Rappelons que l’indice de Quételet n’avait d’ailleurs pas été conçu pour cet effet et qu’il n’est devenu une norme de santé publique par l’OMS qu’en 1997, après que des compagnies d’assurance l’aient corrélé à certaines maladies (cardio-vasculaires notamment) et à un raccourcissement de la durée de vie.
De même, les concepteurs de COMPAS n’ont pas cherché à pénaliser volontairement certaines catégories de population, mais l’usage d’une donnée a priori anodine a servi de passerelle pour créer un lien direct entre risque criminel et origine ethnique. Autant dire qu’il s’agit d’un véritable casse-tête pour les concepteurs « d’IA » quand il s’agit de traiter des données sociales, qui ne se laissent pas facilement mettre en équation[18].
Pourtant, une partie des professions juridiques dont les plus hautes juridictions voient dans l’émergence de ces algorithmes une sorte de « collégialité élargie[19] » en plus d’une tout à fait positive « norme issue du nombre » imposant aux juges un « effort renouvelé de justification[20] ». Peut-être est-ce là le résultat d’une surestimation des capacités prédictives de cette génération d’algorithmes après des années de traitement favorable des médias sous l’impulsion de l’industrie numérique[21] et de l’effet de leur autorité naturelle pour nous dévoiler, dans un monde prétendument déterminé, la Vérité des choses[22].

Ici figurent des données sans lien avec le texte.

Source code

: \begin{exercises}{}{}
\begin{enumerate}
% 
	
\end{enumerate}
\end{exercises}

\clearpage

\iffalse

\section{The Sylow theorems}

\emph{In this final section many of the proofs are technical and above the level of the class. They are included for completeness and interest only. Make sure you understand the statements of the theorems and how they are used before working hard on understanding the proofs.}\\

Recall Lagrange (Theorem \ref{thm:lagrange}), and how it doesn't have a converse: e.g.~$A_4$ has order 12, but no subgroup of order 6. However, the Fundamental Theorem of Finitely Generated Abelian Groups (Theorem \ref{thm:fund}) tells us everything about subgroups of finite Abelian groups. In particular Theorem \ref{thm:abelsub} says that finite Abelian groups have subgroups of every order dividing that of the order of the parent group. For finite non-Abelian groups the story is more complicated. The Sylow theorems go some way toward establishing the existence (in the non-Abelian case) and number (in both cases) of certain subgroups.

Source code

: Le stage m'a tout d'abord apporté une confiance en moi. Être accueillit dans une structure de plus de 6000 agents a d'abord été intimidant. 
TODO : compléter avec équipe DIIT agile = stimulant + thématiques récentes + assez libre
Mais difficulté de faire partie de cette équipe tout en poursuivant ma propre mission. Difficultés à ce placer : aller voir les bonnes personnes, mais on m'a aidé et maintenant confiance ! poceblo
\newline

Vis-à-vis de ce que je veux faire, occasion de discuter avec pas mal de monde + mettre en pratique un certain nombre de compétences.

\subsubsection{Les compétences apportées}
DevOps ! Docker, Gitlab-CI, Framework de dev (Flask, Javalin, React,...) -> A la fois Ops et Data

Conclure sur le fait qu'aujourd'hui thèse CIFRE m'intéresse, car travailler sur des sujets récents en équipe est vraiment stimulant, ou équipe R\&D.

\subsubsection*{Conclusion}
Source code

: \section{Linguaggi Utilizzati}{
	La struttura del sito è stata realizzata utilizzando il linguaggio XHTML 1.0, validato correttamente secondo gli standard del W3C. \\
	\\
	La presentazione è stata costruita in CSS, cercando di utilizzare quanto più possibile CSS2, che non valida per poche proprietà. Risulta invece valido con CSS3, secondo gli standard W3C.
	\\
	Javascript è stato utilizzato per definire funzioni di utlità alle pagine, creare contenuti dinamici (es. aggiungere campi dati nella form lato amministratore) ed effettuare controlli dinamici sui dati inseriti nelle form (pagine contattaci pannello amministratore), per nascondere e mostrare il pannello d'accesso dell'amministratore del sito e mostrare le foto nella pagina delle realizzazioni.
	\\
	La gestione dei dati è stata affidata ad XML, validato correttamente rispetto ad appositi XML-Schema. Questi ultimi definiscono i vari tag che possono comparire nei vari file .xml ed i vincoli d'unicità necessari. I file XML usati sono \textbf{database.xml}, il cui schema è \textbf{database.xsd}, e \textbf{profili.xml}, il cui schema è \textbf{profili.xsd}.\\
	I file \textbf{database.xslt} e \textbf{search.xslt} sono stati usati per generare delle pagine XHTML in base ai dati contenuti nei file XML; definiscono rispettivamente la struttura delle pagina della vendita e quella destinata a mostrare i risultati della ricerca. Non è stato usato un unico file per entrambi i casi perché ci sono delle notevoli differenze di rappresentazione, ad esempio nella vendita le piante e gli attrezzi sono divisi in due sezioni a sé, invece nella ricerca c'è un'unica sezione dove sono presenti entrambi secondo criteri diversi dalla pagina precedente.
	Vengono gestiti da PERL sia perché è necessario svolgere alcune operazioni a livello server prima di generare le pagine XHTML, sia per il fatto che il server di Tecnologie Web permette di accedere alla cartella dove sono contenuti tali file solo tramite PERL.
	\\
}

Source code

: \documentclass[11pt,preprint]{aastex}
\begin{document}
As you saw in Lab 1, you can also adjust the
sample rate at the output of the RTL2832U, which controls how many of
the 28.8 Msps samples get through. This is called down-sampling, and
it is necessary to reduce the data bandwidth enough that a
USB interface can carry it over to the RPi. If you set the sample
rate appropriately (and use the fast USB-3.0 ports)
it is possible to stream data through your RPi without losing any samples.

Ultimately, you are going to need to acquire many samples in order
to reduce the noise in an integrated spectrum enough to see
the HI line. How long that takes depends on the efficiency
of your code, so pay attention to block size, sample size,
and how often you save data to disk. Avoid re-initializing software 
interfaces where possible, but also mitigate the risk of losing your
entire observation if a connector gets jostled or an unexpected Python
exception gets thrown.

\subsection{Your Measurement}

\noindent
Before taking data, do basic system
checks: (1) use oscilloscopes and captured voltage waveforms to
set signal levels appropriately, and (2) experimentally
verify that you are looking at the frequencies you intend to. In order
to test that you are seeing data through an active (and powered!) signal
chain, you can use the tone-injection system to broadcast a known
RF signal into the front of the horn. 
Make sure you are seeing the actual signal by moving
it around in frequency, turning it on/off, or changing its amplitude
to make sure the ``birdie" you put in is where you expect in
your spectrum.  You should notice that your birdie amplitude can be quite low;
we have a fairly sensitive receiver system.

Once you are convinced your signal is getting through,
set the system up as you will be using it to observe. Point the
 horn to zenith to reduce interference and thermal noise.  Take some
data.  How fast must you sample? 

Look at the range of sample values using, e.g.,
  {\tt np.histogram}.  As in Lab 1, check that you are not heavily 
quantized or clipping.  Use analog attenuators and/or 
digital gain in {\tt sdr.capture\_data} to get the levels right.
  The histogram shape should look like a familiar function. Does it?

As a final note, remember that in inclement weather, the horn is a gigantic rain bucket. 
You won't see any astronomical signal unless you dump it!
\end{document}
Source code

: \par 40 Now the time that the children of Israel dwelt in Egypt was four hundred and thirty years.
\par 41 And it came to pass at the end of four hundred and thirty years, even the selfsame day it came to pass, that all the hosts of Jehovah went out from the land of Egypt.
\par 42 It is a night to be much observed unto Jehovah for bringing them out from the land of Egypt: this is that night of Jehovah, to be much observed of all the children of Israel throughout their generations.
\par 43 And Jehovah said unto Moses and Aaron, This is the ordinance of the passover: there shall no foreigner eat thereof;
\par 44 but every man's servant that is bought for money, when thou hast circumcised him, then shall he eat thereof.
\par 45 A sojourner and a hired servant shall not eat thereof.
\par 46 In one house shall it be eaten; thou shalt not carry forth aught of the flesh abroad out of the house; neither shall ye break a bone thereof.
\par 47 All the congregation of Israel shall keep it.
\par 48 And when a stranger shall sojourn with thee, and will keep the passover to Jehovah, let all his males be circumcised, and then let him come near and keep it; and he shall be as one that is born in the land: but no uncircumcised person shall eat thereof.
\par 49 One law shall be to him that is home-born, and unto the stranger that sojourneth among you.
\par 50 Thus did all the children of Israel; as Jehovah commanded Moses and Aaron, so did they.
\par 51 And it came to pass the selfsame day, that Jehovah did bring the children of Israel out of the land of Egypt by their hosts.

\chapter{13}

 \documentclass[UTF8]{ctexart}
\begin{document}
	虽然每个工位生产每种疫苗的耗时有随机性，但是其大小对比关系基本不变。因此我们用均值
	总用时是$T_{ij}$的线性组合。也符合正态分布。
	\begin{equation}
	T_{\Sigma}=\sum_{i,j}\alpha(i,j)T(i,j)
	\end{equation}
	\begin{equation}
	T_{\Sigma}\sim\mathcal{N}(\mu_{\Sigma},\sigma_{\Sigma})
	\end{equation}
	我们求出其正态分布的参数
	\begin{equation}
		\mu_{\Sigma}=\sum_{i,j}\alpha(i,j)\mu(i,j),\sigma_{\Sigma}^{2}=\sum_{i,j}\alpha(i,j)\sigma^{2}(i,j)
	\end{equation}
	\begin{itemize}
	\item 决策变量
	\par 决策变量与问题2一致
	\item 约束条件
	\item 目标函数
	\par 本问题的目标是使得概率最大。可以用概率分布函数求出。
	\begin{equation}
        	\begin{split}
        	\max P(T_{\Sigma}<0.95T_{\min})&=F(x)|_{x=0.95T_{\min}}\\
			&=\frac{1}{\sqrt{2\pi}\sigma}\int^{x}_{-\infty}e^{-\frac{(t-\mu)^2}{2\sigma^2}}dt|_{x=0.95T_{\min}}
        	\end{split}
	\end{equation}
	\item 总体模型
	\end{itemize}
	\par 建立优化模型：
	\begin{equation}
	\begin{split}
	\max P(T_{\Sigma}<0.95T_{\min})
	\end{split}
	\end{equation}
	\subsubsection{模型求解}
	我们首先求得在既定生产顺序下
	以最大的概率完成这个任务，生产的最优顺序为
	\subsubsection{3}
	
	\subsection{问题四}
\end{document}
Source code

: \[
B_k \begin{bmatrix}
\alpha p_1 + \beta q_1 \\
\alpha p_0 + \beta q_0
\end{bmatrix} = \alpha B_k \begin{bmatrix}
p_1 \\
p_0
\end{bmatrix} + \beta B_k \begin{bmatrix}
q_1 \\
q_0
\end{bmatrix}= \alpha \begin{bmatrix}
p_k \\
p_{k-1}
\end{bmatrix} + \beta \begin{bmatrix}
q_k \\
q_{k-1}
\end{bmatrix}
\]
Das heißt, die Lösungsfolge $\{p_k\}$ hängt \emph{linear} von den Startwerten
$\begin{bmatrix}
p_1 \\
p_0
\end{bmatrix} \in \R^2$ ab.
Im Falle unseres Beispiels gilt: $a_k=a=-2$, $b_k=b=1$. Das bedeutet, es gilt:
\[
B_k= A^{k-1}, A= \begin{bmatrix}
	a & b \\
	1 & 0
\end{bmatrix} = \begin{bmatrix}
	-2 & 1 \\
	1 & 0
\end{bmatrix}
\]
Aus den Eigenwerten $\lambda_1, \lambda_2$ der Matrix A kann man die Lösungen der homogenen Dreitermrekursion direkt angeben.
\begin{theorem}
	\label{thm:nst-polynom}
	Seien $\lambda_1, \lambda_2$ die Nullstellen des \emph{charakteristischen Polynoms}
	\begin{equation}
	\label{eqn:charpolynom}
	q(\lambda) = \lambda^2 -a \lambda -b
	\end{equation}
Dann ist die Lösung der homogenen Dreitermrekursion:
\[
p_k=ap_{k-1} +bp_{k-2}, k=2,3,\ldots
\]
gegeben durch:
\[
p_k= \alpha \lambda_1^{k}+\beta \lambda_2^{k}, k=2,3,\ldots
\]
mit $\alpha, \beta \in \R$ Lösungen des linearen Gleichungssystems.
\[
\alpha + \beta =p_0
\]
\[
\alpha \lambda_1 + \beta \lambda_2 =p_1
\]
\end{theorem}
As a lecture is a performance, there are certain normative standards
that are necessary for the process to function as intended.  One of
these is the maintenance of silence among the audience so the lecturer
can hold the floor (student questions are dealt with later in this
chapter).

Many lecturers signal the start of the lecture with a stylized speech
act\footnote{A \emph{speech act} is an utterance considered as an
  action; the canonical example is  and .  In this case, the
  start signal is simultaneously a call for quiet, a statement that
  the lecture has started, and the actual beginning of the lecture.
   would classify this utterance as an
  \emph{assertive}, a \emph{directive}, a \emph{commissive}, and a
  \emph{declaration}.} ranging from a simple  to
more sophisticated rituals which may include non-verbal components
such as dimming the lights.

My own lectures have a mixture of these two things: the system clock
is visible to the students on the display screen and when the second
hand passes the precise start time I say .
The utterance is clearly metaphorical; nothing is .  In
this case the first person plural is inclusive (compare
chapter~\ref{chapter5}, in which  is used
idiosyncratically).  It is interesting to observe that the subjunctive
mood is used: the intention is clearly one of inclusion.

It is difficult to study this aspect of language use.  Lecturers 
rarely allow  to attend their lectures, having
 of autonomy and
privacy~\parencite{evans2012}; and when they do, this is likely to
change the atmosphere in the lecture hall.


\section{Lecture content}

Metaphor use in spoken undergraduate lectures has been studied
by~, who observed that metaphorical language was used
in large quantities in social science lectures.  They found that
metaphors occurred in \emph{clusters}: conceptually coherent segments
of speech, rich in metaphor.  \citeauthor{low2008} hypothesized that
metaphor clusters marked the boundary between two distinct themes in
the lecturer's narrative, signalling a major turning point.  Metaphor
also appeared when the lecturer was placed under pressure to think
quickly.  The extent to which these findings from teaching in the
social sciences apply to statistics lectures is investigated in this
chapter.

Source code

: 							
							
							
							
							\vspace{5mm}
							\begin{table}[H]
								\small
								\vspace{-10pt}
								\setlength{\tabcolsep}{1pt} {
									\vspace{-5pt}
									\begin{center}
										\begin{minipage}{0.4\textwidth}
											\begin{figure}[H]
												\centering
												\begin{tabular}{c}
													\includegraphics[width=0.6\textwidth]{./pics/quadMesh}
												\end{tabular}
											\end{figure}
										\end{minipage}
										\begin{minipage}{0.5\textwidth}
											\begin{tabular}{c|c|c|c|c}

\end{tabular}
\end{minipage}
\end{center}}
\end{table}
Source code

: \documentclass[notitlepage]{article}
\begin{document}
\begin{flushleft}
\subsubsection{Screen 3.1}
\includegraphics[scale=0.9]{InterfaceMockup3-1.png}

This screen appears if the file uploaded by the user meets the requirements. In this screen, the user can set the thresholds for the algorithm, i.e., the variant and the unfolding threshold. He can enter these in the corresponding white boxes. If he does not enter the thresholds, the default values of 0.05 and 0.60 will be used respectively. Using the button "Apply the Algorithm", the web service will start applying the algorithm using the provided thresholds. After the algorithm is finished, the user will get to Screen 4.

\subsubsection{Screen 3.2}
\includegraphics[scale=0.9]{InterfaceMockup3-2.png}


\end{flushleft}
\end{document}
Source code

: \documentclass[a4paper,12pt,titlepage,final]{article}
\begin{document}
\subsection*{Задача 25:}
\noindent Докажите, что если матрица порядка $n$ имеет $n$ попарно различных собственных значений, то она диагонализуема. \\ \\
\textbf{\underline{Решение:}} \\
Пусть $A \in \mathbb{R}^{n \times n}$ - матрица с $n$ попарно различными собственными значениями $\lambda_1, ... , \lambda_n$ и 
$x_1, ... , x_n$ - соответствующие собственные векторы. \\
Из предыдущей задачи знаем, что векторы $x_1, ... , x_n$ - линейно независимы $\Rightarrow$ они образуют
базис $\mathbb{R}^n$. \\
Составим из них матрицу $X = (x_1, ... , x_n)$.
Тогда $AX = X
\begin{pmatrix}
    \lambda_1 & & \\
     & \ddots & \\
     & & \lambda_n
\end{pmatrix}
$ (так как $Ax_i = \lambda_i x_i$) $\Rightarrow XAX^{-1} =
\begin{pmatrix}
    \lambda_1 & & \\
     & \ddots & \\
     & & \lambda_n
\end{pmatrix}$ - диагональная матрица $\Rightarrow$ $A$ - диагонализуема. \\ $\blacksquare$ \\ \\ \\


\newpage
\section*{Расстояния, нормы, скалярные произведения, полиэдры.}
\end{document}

Peut-être est-ce là aussi une traduction de la certitude bien ancrée que notre salut se trouverait dans une complémentarité entre l’homme et la machine. Mais c’est sans compter sur des biais cognitifs, comme les biais d’automatisation ou d’ancrage, qui confèrent à ces machines une influence bien particulière[23].
Le premier de ces biais décrit la propension humaine à privilégier les suggestions automatiques des systèmes de prise de décision. C’est comme cela que l’on se retrouve dans une rue ayant changé de sens de circulation en suivant les conseils de son GPS sans faire l’effort de se concentrer sur l’environnement réel. Le second désigne la difficulté à se départir d’une première information, même parcellaire, notamment quand il s’agit d’apprécier une situation chiffrée. C’est ainsi qu’en période de solde, nous sommes conduits à avoir l’impression d’une bonne affaire entre les mains si l’écart entre le prix barré et le prix affiché est important. Avec la combinaison de ces deux biais, l’on comprend sans difficulté que ces algorithmes énonçant des chiffres pour évaluer la teneur d’un contentieux sont loin d’être de simples compagnons tout à fait neutres et sont susceptibles de détenir une autorité bien supérieure à un simple tableau de référence.
Arrivés au bout de cette longue démonstration, nous pourrions nous dire que la cause serait entendue et en conclure que l’emploi d’algorithmes dans la justice, comme dans d’autres domaines sensibles, ne serait définitivement pas qu’une simple affaire d’outillage et de résistance au changement. Il n’est pourtant pas rare d’entendre certaines voix continuer de s’élever pour préférer, en tout état de cause, une « IA » approximative aux biais et à la partialité des juges contrariés par leur digestion[24]. Libre à eux de les laisser transformer « leur liberté en destin[25] » en s’en remettant à de nouveaux oracles pour choisir leurs restaurants ou leurs hôtels, mais ne nous devrions peut-être pas nous laisser imposer dans tous les pans de notre société des mécanismes de décisions algorithmiques comme une évidence… Sauf à sacrifier l’État de droit, difficilement acquis et toujours fragile, au profit d’une toute nouvelle forme de gouvernance où le calcul servirait de norme : un État des algorithmes[26].
NDA : les opinions exprimées dans l’article n’engagent que moi.